DX: Quais outras formas de música moderna foram mais influentes para você?

Salaam Remi: Muitas coisas são músicas antigas. Eu escutei muito jazz no ano passado. Quando eu era mais jovem, ouvia muito jazz, porque era assim que estávamos produzindo. Eu escuto coisas que expandem minha mente. Mudança de acordes e percebendo onde as coisas estão, e então quando estou fazendo um álbum comercial, essas influências agora vão voltar comigo ... mas muitas vezes é apenas um monte de jazz e orquestra - coisas que soam como Meu álbum.

Aquele disco de Corinne Bailey Rae [Makin ’It Hard For Me], realmente. Nesse disco, estou tocando piano, baixo e bateria. Eu me sinto nesse disco ... a forma como é abordado. Corinne está tocando violão e fomos capazes de chegar a um ótimo lugar, então eu adicionei a orquestra para levá-la a um outro nível cinematográfico. Mas a essência é exatamente o que sinto com todas as minhas diferentes influências.

DX: Você recentemente começou seu próprio selo, Louder Than Life, sob a Sony Music. Você também é o vice-presidente e está trabalhando com A&R na Sony Entertainment. Como é passar do lado artístico das coisas para o lado corporativo das coisas?

Salaam Remi diz: O conteúdo é mais importante do que eu.

Salaam Remi: É ótimo. No momento, em Louder Than Life, tenho duas marcas diferentes que também são minhas marcas de butique. Então, meu álbum está na Flying Buddha Records, que tem um conteúdo mais jazz, mas é direcionado para a cultura jovem. Eu também tenho Hiatus Kaiyote, então está indo muito bem. Minha outra gravadora, Re Mi Fa Music, tem Mack Wilds, é o Hip Hop dos anos 90.

Eu realmente me sinto orgulhoso da música e dos artistas com quem trabalho, e vejo um grande potencial para eles no futuro, que é o que eu quero fazer parte - longas carreiras ilustres de pessoas que farão a diferença para eles próprios e a geração.

Quanto a eu entrar no espaço executivo, é o tipo de coisa que sempre fiz sem realmente fazer, então nunca houve um A&R que viesse a uma sessão do Fugees.
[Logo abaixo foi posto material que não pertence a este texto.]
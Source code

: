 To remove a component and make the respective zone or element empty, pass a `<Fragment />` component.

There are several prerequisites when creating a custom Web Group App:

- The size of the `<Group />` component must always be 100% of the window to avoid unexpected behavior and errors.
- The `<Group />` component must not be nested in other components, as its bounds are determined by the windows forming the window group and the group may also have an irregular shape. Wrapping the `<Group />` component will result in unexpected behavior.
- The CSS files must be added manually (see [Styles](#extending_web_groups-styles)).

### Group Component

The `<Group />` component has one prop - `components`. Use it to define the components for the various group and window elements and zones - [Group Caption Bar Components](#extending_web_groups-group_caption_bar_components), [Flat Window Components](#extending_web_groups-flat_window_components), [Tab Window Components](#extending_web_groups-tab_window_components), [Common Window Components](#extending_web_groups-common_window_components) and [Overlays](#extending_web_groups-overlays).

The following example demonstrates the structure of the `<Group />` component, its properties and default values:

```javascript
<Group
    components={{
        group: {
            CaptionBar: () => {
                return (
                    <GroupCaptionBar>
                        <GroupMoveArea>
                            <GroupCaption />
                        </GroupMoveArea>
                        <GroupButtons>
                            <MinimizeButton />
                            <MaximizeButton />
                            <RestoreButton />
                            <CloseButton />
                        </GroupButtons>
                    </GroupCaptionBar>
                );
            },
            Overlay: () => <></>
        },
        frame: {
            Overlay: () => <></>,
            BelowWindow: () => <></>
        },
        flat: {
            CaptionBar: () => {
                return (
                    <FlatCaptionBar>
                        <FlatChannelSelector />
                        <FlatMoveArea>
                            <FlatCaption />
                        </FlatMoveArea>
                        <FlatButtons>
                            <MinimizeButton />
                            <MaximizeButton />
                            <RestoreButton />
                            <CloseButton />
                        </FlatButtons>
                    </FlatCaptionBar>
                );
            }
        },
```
Sempre. E a mesma coisa com Amy Winehouse. Algumas pessoas fazem isso, mas para mim, minha influência com o artista, nós apenas trabalhamos juntos desenvolvendo o que queríamos fazer. E até trabalhando nos filmes. Eu estava trabalhando como produtor musical executivo nos filmes, então com meus relacionamentos é tudo apenas um espaço positivo.

Então, agora, para mim como um executivo é ótimo, porque eu tenho um ótimo relacionamento com a maioria dos executivos com quem trabalho depois de trabalhar com eles em diferentes funções por tanto tempo. E também com a comunidade criativa, apenas ser capaz de falar com alguém sobre uma música e eles podem me dizer algo, mas eu também posso dizer: Ei, isso é uma boa ideia. Muitas vezes as pessoas criativas esquecem como são boas e precisam de alguém para lembrá-las.

DX: Como você ajuda um artista a melhorar e, em alguns casos, aproveitar seu passado para ajudar em sua carreira?

Salaam Remi: Apenas conversas. Perguntar o que gostam e o que aspiram ser e, em seguida, ver como posso fazer isso acontecer.

DX: Mesmo que você esteja no mesmo nível ou acima do nível de todos os produtores conhecidos de hoje, seu nome ainda não é amplamente reconhecido pelo fã de música casual. Por que isso, e é algo que você prefere?

Salaam Remi: Sim, totalmente. Número um: eu nunca fui um artista. Então, quando você pensa em DJ Premier de Gang Starr e Pete Rock de Pete Rock & C.L. Suaves, eles sempre fizeram álbuns e meio que ficaram atrás disso. Não sou necessariamente de falar e marcar meus registros. Sempre foi sobre o artista com quem eu estava trabalhando. Sempre apoiei isso, e isso é apenas a minha personalidade e também algo que sinto que os verdadeiros criadores têm feito ao longo do tempo. Eles não tentaram levar o crédito antes de você saber que isso aconteceu. Para as pessoas que procuram por isso, fico feliz se elas dizem: Ei, estou ansioso por suas produções, mas sempre entendo que o conteúdo é mais importante do que eu.